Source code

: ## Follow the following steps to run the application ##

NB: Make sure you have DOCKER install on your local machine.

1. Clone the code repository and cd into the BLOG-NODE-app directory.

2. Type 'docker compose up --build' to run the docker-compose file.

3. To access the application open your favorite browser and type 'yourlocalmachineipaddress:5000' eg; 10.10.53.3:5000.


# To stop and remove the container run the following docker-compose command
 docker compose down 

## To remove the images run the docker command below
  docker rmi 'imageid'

────────────────

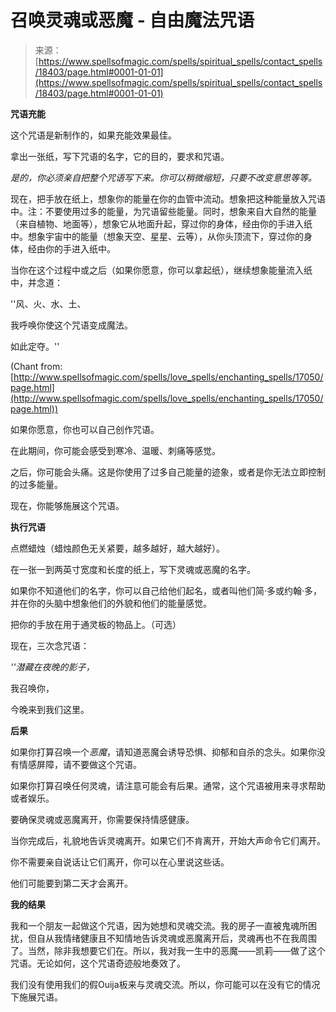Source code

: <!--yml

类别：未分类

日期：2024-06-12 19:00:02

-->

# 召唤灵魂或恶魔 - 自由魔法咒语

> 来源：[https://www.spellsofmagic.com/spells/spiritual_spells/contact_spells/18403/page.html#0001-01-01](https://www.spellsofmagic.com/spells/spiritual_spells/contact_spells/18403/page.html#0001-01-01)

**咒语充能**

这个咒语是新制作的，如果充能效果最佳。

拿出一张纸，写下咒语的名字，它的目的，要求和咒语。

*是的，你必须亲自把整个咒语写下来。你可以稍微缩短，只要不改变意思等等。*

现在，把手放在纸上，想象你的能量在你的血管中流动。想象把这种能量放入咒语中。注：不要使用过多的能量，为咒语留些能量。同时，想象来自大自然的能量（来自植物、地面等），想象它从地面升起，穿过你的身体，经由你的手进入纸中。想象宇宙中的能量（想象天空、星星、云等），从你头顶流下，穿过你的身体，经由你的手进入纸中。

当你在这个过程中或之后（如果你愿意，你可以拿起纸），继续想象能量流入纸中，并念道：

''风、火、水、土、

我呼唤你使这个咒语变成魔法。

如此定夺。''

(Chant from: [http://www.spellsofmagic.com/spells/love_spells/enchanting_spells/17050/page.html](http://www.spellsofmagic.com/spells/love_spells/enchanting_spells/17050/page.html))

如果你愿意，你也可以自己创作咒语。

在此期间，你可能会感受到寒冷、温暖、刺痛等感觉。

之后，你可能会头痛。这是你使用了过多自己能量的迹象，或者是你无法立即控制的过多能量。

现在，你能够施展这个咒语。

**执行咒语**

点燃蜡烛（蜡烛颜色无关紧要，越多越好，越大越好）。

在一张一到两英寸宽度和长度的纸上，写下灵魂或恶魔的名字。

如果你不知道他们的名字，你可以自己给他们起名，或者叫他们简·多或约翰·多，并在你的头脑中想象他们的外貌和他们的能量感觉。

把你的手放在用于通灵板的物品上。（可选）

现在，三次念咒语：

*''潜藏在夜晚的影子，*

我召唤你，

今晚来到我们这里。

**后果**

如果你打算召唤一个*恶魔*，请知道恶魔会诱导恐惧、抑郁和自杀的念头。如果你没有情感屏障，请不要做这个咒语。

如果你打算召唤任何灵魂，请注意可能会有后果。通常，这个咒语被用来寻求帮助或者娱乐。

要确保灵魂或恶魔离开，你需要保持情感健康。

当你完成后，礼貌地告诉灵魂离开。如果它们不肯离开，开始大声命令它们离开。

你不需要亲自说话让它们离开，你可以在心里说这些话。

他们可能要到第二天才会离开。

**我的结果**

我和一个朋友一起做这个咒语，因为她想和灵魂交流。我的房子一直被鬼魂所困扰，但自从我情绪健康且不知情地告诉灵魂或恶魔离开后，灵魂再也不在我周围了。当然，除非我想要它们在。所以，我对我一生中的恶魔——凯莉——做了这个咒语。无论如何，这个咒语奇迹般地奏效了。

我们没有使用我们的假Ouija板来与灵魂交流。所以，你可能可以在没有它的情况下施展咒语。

────────────────

TASK TO COMPLETE - Every line that contains the string "your" should be returned from the data.

SOLVED PROBLEM -
NB: Make sure you have DOCKER install on your local machine.
3. To access the application open your favorite browser and type 'yourlocalmachineipaddress:5000' eg; 10.10.53.3:5000.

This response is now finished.